━━━ INPUT FOR THIS TASK
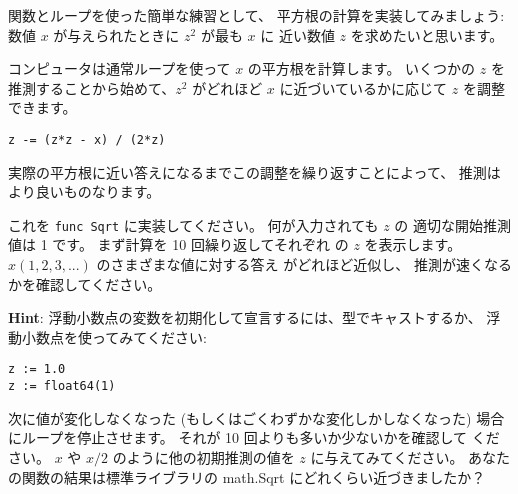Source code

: 関数とループを使った簡単な練習として、
平方根の計算を実装してみましょう: 
数値 $x$ が与えられたときに $z^2$ が最も $x$ に
近い数値 $z$ を求めたいと思います。

コンピュータは通常ループを使って $x$ の平方根を計算します。
いくつかの $z$ を推測することから始めて、$z^2$ がどれほど
$x$ に近づいているかに応じて $z$ を調整できます。

\begin{lstlisting}[numbers=none]
z -= (z*z - x) / (2*z)
\end{lstlisting}

実際の平方根に近い答えになるまでこの調整を繰り返すことによって、
推測はより良いものなります。

これを \texttt{func Sqrt} に実装してください。 何が入力されても $z$ の
適切な開始推測値は 1 です。 まず計算を 10 回繰り返してそれぞれ
の $z$ を表示します。 $x (1, 2, 3, ...)$ のさまざまな値に対する答え
がどれほど近似し、 推測が速くなるかを確認してください。

\textbf{Hint}: 浮動小数点の変数を初期化して宣言するには、型でキャストするか、
浮動小数点を使ってみてください:

\begin{lstlisting}[numbers=none]
z := 1.0
z := float64(1)
\end{lstlisting}

次に値が変化しなくなった (もしくはごくわずかな変化しかしなくなった) 
場合にループを停止させます。 それが 10 回よりも多いか少ないかを確認して
ください。 $x$ や $x/2$ のように他の初期推測の値を $z$ に与えてみてください。
あなたの関数の結果は標準ライブラリの math.Sqrt にどれくらい近づきましたか？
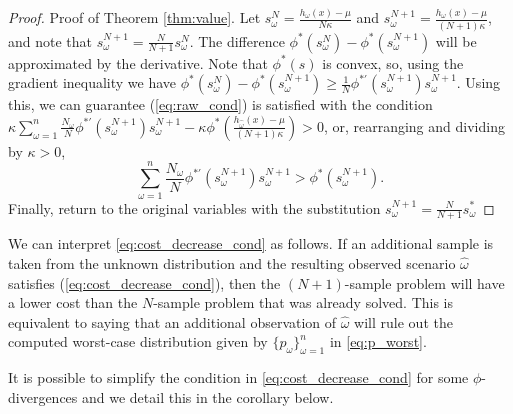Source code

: \documentclass[opre,nonblindrev]{informs3} %
\begin{document}
\begin{proof}{\sc Proof of Theorem \ref{thm:value}.}
	Let $s^N_\omega = \frac{h_\omega(x) - \mu}{N\kappa}$ and $s^{N+1}_\omega = \frac{h_\omega(x) - \mu}{(N+1)\kappa}$, and note that $s^{N+1}_\omega = \tfrac{N}{N+1} s^N_\omega$.
	The difference $\phi^*(s^N_\omega) - \phi^*(s^{N+1}_\omega)$ will be approximated by the derivative.
Note that $\phi^*(s)$ is convex, so, using the gradient inequality we have $\phi^*(s^N_\omega) - \phi^*(s^{N+1}_\omega) \geq \frac{1}{N} \phi^{*\prime}(s^{N+1}_\omega) s^{N+1}_\omega$. 
	Using this, we can guarantee (\ref{eq:raw_cond}) is satisfied with the condition $\kappa \sum_{\omega=1}^n \frac{N_\omega}{N} \phi^{*\prime}(s^{N+1}_\omega) s^{N+1}_\omega - \kappa \phi^*\left(\frac{h_{\hat{\omega}}(x) - \mu}{(N+1)\kappa}\right) > 0$, or, rearranging and dividing by $\kappa > 0$,
	\begin{equation} \label{eq:main_value_derivation}
		\sum_{\omega=1}^n \frac{N_\omega}{N} \phi^{*\prime}(s^{N+1}_\omega) s^{N+1}_\omega > \phi^*(s^{N+1}_\omega).
	\end{equation}
	Finally, return to the original variables with the substitution $s^{N+1}_\omega = \frac{N}{N+1} s^*_\omega$
	\Halmos
\end{proof}

We can interpret \eqref{eq:cost_decrease_cond} as follows. If an additional sample is taken from the unknown distribution and the resulting observed scenario $\hat{\omega}$ satisfies (\ref{eq:cost_decrease_cond}), then the $(N+1)$-sample problem will have a lower cost than the $N$-sample problem that was already solved.
This is equivalent to saying that an additional observation of $\hat{\omega}$ will rule out the computed worst-case distribution given by $\{p_\omega\}_{\omega=1}^{n}$ in \eqref{eq:p_worst}.

It is possible to simplify the condition in \eqref{eq:cost_decrease_cond} for some $\phi$-divergences and we detail this in the corollary below. 
\end{document}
━━━━━━
WHAT THE TASK ASKS ▸ When copying the entries above, keep each word as it is and exclude any image.

ANSWER BELOW ▸
Source code

: 関数とループを使った簡単な練習として、
平方根の計算を実装してみましょう: 
数値 $x$ が与えられたときに $z^2$ が最も $x$ に
近い数値 $z$ を求めたいと思います。

コンピュータは通常ループを使って $x$ の平方根を計算します。
いくつかの $z$ を推測することから始めて、$z^2$ がどれほど
$x$ に近づいているかに応じて $z$ を調整できます。

\begin{lstlisting}[numbers=none]
z -= (z*z - x) / (2*z)
\end{lstlisting}

実際の平方根に近い答えになるまでこの調整を繰り返すことによって、
推測はより良いものなります。

これを \texttt{func Sqrt} に実装してください。 何が入力されても $z$ の
適切な開始推測値は 1 です。 まず計算を 10 回繰り返してそれぞれ
の $z$ を表示します。 $x (1, 2, 3, ...)$ のさまざまな値に対する答え
がどれほど近似し、 推測が速くなるかを確認してください。

\textbf{Hint}: 浮動小数点の変数を初期化して宣言するには、型でキャストするか、
浮動小数点を使ってみてください:

\begin{lstlisting}[numbers=none]
z := 1.0
z := float64(1)
\end{lstlisting}

次に値が変化しなくなった (もしくはごくわずかな変化しかしなくなった) 
場合にループを停止させます。 それが 10 回よりも多いか少ないかを確認して
ください。 $x$ や $x/2$ のように他の初期推測の値を $z$ に与えてみてください。
あなたの関数の結果は標準ライブラリの math.Sqrt にどれくらい近づきましたか？
Source code

: \documentclass[opre,nonblindrev]{informs3} %
\begin{document}
\begin{proof}{\sc Proof of Theorem \ref{thm:value}.}
	Let $s^N_\omega = \frac{h_\omega(x) - \mu}{N\kappa}$ and $s^{N+1}_\omega = \frac{h_\omega(x) - \mu}{(N+1)\kappa}$, and note that $s^{N+1}_\omega = \tfrac{N}{N+1} s^N_\omega$.
	The difference $\phi^*(s^N_\omega) - \phi^*(s^{N+1}_\omega)$ will be approximated by the derivative.
Note that $\phi^*(s)$ is convex, so, using the gradient inequality we have $\phi^*(s^N_\omega) - \phi^*(s^{N+1}_\omega) \geq \frac{1}{N} \phi^{*\prime}(s^{N+1}_\omega) s^{N+1}_\omega$. 
	Using this, we can guarantee (\ref{eq:raw_cond}) is satisfied with the condition $\kappa \sum_{\omega=1}^n \frac{N_\omega}{N} \phi^{*\prime}(s^{N+1}_\omega) s^{N+1}_\omega - \kappa \phi^*\left(\frac{h_{\hat{\omega}}(x) - \mu}{(N+1)\kappa}\right) > 0$, or, rearranging and dividing by $\kappa > 0$,
	\begin{equation} \label{eq:main_value_derivation}
		\sum_{\omega=1}^n \frac{N_\omega}{N} \phi^{*\prime}(s^{N+1}_\omega) s^{N+1}_\omega > \phi^*(s^{N+1}_\omega).
	\end{equation}
	Finally, return to the original variables with the substitution $s^{N+1}_\omega = \frac{N}{N+1} s^*_\omega$
	\Halmos
\end{proof}

We can interpret \eqref{eq:cost_decrease_cond} as follows. If an additional sample is taken from the unknown distribution and the resulting observed scenario $\hat{\omega}$ satisfies (\ref{eq:cost_decrease_cond}), then the $(N+1)$-sample problem will have a lower cost than the $N$-sample problem that was already solved.
This is equivalent to saying that an additional observation of $\hat{\omega}$ will rule out the computed worst-case distribution given by $\{p_\omega\}_{\omega=1}^{n}$ in \eqref{eq:p_worst}.

It is possible to simplify the condition in \eqref{eq:cost_decrease_cond} for some $\phi$-divergences and we detail this in the corollary below. 
\end{document}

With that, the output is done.